Exercise description =
One number is the full answer: how many lines in the records contain the word "commit"?

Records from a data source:
# # # #

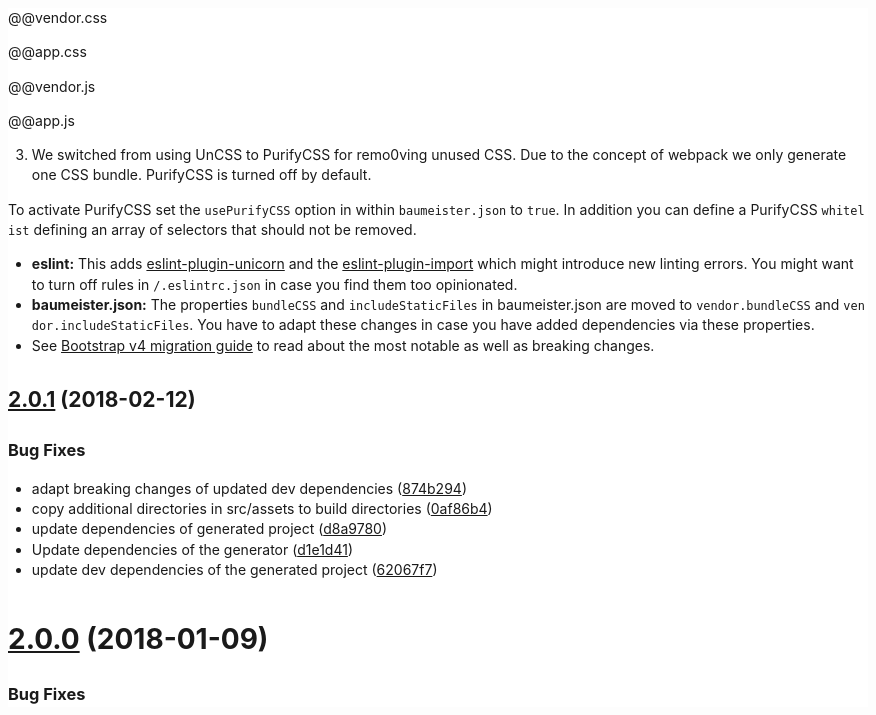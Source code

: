 @@vendor.css


@@app.css


@@vendor.js


@@app.js

3. We switched from using UnCSS to PurifyCSS for remo0ving unused CSS.
Due to the concept of webpack we only generate one CSS bundle. PurifyCSS is turned off by default.

To activate PurifyCSS set the `usePurifyCSS` option in within `baumeister.json` to `true`.
In addition you can define a PurifyCSS `whitelist` defining an array of selectors that should not be removed.
* **eslint:** This adds [eslint-plugin-unicorn](https://github.com/sindresorhus/eslint-plugin-unicorn) and the [eslint-plugin-import](https://github.com/benmosher/eslint-plugin-import) which might introduce new linting errors. You might want to turn off rules in `/.eslintrc.json` in case you find them too opinionated.
* **baumeister.json:** The properties `bundleCSS` and `includeStaticFiles` in baumeister.json are moved to `vendor.bundleCSS` and `vendor.includeStaticFiles`. You have to adapt these changes in case you have added dependencies via these properties.
* See [Bootstrap v4 migration guide](https://getbootstrap.com/docs/4.0/migration/) to read about the most notable as well as breaking changes.



<a name="2.0.1"></a>
## [2.0.1](https://github.com/micromata/generator-baumeister/compare/2.0.0...2.0.1) (2018-02-12)


### Bug Fixes

* adapt breaking changes of updated dev dependencies ([874b294](https://github.com/micromata/generator-baumeister/commit/874b294))
* copy additional directories in src/assets to build directories ([0af86b4](https://github.com/micromata/generator-baumeister/commit/0af86b4))
* update dependencies of generated project ([d8a9780](https://github.com/micromata/generator-baumeister/commit/d8a9780))
* Update dependencies of the generator ([d1e1d41](https://github.com/micromata/generator-baumeister/commit/d1e1d41))
* update dev dependencies of the generated project ([62067f7](https://github.com/micromata/generator-baumeister/commit/62067f7))



<a name="2.0.0"></a>
# [2.0.0](https://github.com/micromata/generator-baumeister/compare/1.1.1...2.0.0) (2018-01-09)


### Bug Fixes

# # # #

Your solution =
5